Given an mx-by-n data matrix X, which is treated as mx (1-by-n) row vectors x₁, x₂, ..., x_mx, and an my-by-n data matrix Y, which is treated as my (1-by-n) row vectors y₁, y₂, ...,y_my, the various distances between the vector x_s and y_t are defined as follows:

Distance metrics for continuous (numeric) variables
- Euclidean distance
  $d_{s t}^{2} = (x_{s} - y_{t}) (x_{s} - y_{t})^{'} .$
  The Euclidean distance is a special case of the Minkowski distance, where p = 2.
- Standardized Euclidean distance
  $d_{s t}^{2} = (x_{s} - y_{t}) V^{- 1} (x_{s} - y_{t})^{'},$
  where V is the n-by-n diagonal matrix whose jth diagonal element is (S(j))², where S is a vector of scaling factors for each dimension.
- Mahalanobis distance
  $d_{s t}^{2} = (x_{s} - y_{t}) C^{- 1} (x_{s} - y_{t})^{'},$
  where C is the covariance matrix.
- Minkowski distance
  $d_{s t} = \sqrt[p]{\sum_{j = 1}^{n} {| x_{s j} - y_{t j} |}^{p}} .$
  For the special case of p = 1, the Minkowski distance gives the city block distance. For the special case of p = 2, the Minkowski distance gives the Euclidean distance.
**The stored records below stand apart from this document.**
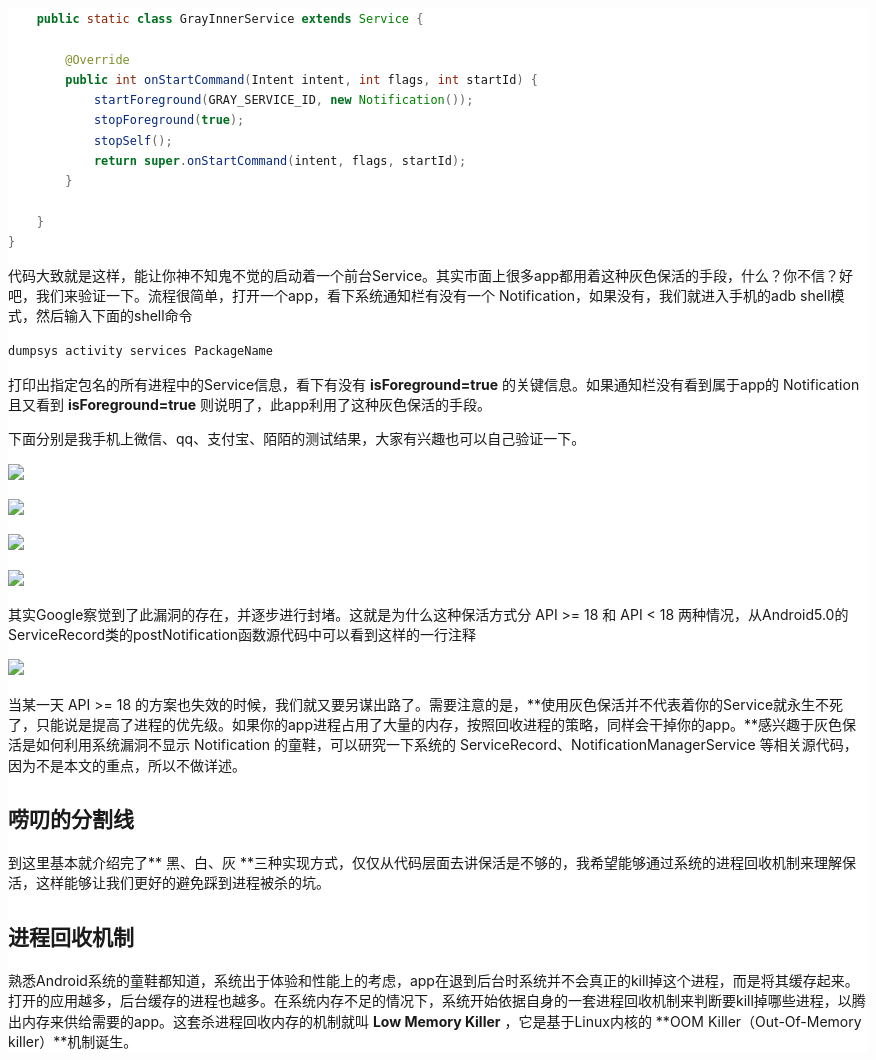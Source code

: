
 ```java
    public static class GrayInnerService extends Service {

        @Override
        public int onStartCommand(Intent intent, int flags, int startId) {
            startForeground(GRAY_SERVICE_ID, new Notification());
            stopForeground(true);
            stopSelf();
            return super.onStartCommand(intent, flags, startId);
        }

    }
}

```

代码大致就是这样，能让你神不知鬼不觉的启动着一个前台Service。其实市面上很多app都用着这种灰色保活的手段，什么？你不信？好吧，我们来验证一下。流程很简单，打开一个app，看下系统通知栏有没有一个 Notification，如果没有，我们就进入手机的adb shell模式，然后输入下面的shell命令

```
dumpsys activity services PackageName
```

打印出指定包名的所有进程中的Service信息，看下有没有 **isForeground=true** 的关键信息。如果通知栏没有看到属于app的 Notification 且又看到 **isForeground=true** 则说明了，此app利用了这种灰色保活的手段。

下面分别是我手机上微信、qq、支付宝、陌陌的测试结果，大家有兴趣也可以自己验证一下。

![](https://diycode.b0.upaiyun.com/photo/2017/80accd1e696d1b8124fc7db2dc5ff552.png)

![](https://diycode.b0.upaiyun.com/photo/2017/afd73855499388dcbda0c5991ac34d50.png)

![](https://diycode.b0.upaiyun.com/photo/2017/6065940a3e609f14c7a469246668bf8c.png)

![](https://diycode.b0.upaiyun.com/photo/2017/30a18910bd8d03019571bd31e501d9af.png)

其实Google察觉到了此漏洞的存在，并逐步进行封堵。这就是为什么这种保活方式分 API >= 18 和 API < 18 两种情况，从Android5.0的ServiceRecord类的postNotification函数源代码中可以看到这样的一行注释

![](https://diycode.b0.upaiyun.com/photo/2017/f6c8715bee4c8c57b6fd027211d01097.png)

当某一天 API >= 18 的方案也失效的时候，我们就又要另谋出路了。需要注意的是，**使用灰色保活并不代表着你的Service就永生不死了，只能说是提高了进程的优先级。如果你的app进程占用了大量的内存，按照回收进程的策略，同样会干掉你的app。**感兴趣于灰色保活是如何利用系统漏洞不显示 Notification 的童鞋，可以研究一下系统的 ServiceRecord、NotificationManagerService 等相关源代码，因为不是本文的重点，所以不做详述。

## 唠叨的分割线

到这里基本就介绍完了** 黑、白、灰 **三种实现方式，仅仅从代码层面去讲保活是不够的，我希望能够通过系统的进程回收机制来理解保活，这样能够让我们更好的避免踩到进程被杀的坑。

## 进程回收机制

熟悉Android系统的童鞋都知道，系统出于体验和性能上的考虑，app在退到后台时系统并不会真正的kill掉这个进程，而是将其缓存起来。打开的应用越多，后台缓存的进程也越多。在系统内存不足的情况下，系统开始依据自身的一套进程回收机制来判断要kill掉哪些进程，以腾出内存来供给需要的app。这套杀进程回收内存的机制就叫 **Low Memory Killer** ，它是基于Linux内核的 **OOM Killer（Out-Of-Memory killer）**机制诞生。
For the special case of p = ∞, the Minkowski distance gives the Chebychev distance.
- Chebychev distance
  $d_{s t} = \max_{j} {| x_{s j} - y_{t j} |} .$
  The Chebychev distance is a special case of the Minkowski distance, where p = ∞.
- City block distance
  $d_{s t} = \sum_{j = 1}^{n} | x_{s j} - y_{t j} | .$
  The city block distance is a special case of the Minkowski distance, where p = 1.
- Correlation distance
  $d_{s t} = 1 - \frac{(x_{s} - {\bar{x}}_{s}) {(y_{t} - {\bar{y}}_{t})}^{'}}{\sqrt{(x_{s} - {\bar{x}}_{s}) {(x_{s} - {\bar{x}}_{s})}^{'}} \sqrt{(y_{t} - {\bar{y}}_{t}) {(y_{t} - {\bar{y}}_{t})}^{'}}},$
  where
  ${\bar{x}}_{s} = \frac{1}{n} \sum_{j} x_{s j}$
  and
  ${\bar{y}}_{t} = \frac{1}{n} \sum_{j} y_{t j} .$
- Cosine distance
  $d_{s t} = (1 - \frac{x_{s} {y^{'}}_{t}}{\sqrt{(x_{s} {x^{'}}_{s}) (y_{t} {y^{'}}_{t})}}) .$
- Spearman distance is one minus the sample Spearman's rank correlation between observations (treated as sequences of values):
  $d_{s t} = 1 - \frac{(r_{s} - {\bar{r}}_{s}) {(r_{t} - {\bar{r}}_{t})}^{'}}{\sqrt{(r_{s} - {\bar{r}}_{s}) {(r_{s} - {\bar{r}}_{s})}^{'}} \sqrt{(r_{t} - {\bar{r}}_{t}) {(r_{t} - {\bar{r}}_{t})}^{'}}},$
  where
  - r_sj is the rank of x_sj taken over x_1j, x_2j, ...x_mx,j, as computed by tiedrank.
  - r_tj is the rank of y_tj taken over y_1j, y_2j, ...y_my,j, as computed by tiedrank.
  - r_s and r_t are the coordinate-wise rank vectors of x_s and y_t, that is, r_s = (r_s₁, r_s₂, ... r_sn) and r_t = (r_t1, r_t2, ... r_tn).
  - ${\bar{r}}_{s} = \frac{1}{n} \sum_{j} r_{s j} = \frac{(n + 1)}{2}$ .
  - ${\bar{r}}_{t} = \frac{1}{n} \sum_{j} r_{t j} = \frac{(n + 1)}{2}$ .
Distance metrics for categorical variables
- Hamming distance
  $d_{s t} = (# (x_{s j} \neq y_{t j}) / n) .$
  The Hamming distance is the percentage of coordinates that differ.
- Jaccard distance is one minus the Jaccard coefficient, which is the percentage of nonzero coordinates that differ:
  $d_{s t} = \frac{# [(x_{s j} \neq y_{t j}) \cap ((x_{s j} \neq 0) \cup (y_{t j} \neq 0))]}{# [(x_{s j} \neq 0) \cup (y_{t j} \neq 0)]} .$
Distance metrics for a mix of continuous (numeric) and categorical variables
- Modified Goodall distance
  This distance is a variant of the Goodall distance, which assigns a small distance if the matching values are infrequent regardless of the frequencies of the other values. For mismatches, the distance contribution of the predictor is 1/(number of variables).
- Occurrence frequency distance
  For a match, the occurrence frequency distance assigns zero distance. For a mismatch, the occurrence frequency distance assigns a higher distance on a less frequent value and a lower distance on a more frequent value.

Similarity Graph

A similarity graph models the local neighborhood relationships between observations in the predictor data, both labeled and unlabeled, as an undirected graph. The nodes in the graph represent observations, and the edges, which are directionless, represent the connections between the observations.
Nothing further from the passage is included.